Your task is to copy each line in the listing that includes the word "from".
◇ ◇ ◇
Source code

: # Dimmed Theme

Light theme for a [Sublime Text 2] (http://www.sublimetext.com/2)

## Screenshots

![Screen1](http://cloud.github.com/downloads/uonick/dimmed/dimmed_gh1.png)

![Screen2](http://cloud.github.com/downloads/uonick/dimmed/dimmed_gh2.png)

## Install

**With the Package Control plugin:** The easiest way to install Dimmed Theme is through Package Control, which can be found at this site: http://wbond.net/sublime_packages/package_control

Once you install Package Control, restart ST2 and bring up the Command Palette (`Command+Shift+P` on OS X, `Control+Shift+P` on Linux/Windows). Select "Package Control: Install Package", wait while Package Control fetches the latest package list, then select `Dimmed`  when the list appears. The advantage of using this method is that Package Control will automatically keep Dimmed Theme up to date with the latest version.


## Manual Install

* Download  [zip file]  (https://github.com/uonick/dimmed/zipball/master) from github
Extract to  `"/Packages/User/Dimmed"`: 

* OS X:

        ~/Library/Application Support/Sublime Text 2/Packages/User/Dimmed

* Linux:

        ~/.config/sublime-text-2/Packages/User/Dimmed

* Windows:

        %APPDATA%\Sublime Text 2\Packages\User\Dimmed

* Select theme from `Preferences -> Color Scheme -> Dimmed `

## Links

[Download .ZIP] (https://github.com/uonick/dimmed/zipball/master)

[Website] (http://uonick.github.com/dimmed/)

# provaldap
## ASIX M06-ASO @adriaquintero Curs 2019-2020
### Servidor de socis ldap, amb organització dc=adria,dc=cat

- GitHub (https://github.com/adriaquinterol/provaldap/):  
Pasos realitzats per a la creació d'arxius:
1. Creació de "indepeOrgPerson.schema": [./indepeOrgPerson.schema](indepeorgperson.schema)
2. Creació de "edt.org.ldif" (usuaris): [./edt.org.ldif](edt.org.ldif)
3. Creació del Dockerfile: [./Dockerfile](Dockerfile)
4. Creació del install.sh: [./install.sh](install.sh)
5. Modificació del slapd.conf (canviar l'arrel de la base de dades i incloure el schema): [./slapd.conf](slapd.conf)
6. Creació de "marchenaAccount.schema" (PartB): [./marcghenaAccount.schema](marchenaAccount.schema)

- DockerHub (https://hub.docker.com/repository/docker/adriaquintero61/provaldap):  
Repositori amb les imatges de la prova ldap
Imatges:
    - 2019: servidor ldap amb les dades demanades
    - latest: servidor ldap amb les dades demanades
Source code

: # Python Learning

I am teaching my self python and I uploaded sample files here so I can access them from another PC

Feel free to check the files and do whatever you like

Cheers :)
◇ ◇ ◇
● **The answer**
* Download  [zip file]  (https://github.com/uonick/dimmed/zipball/master) from github
* Select theme from `Preferences -> Color Scheme -> Dimmed `
I am teaching my self python and I uploaded sample files here so I can access them from another PC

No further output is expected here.